France, Germany, Italy, Spain, and the UK call on Israel to stop settlement expansion policy across occupied Palestinian lands.

The governments of France, Germany, Italy, Spain, and the UK have urged Israel to reverse its decision to advance settlement construction in the Har Homa E area. The joint statement issued called on the Israeli government “to reverse its decision to advance the construction of 540 settlement units in the Har Homa E area of the occupied West Bank, and to cease its policy of settlement expansion across the Occupied Palestinian Territories.”

“Settlements are illegal under international law, and threaten prospects for a peaceful resolution to the Israeli-Palestinian conflict,” it read.

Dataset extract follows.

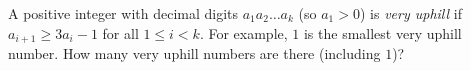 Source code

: A positive integer with decimal digits $a_1a_2\ldots a_k$ (so $a_1>0$) is \emph{very uphill} if $a_{i+1}\ge3a_i-1$ for all $1\le i<k$. For example, $1$ is the smallest very uphill number. How many very uphill numbers are there (including $1$)?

If implemented, the statement said, “the decision to advance settlements in Har Homa, between East Jerusalem and Bethlehem, will cause further damage to the prospects for a viable Palestinian State, with Jerusalem as the capital of both Israel and a Palestinian State.”

“This move, alongside settlement advancement in Givat HaMatos and continued evictions in East Jerusalem, including in Sheikh Jarrah, also undermines efforts to rebuild trust between the parties, following the positive resumption of Israeli-Palestinian cooperation.

“We call on both sides to refrain from any unilateral action and resume a credible and meaningful dialogue, to advance efforts for the two-state solution and an end to the conflict,” it also said.(Source: AA)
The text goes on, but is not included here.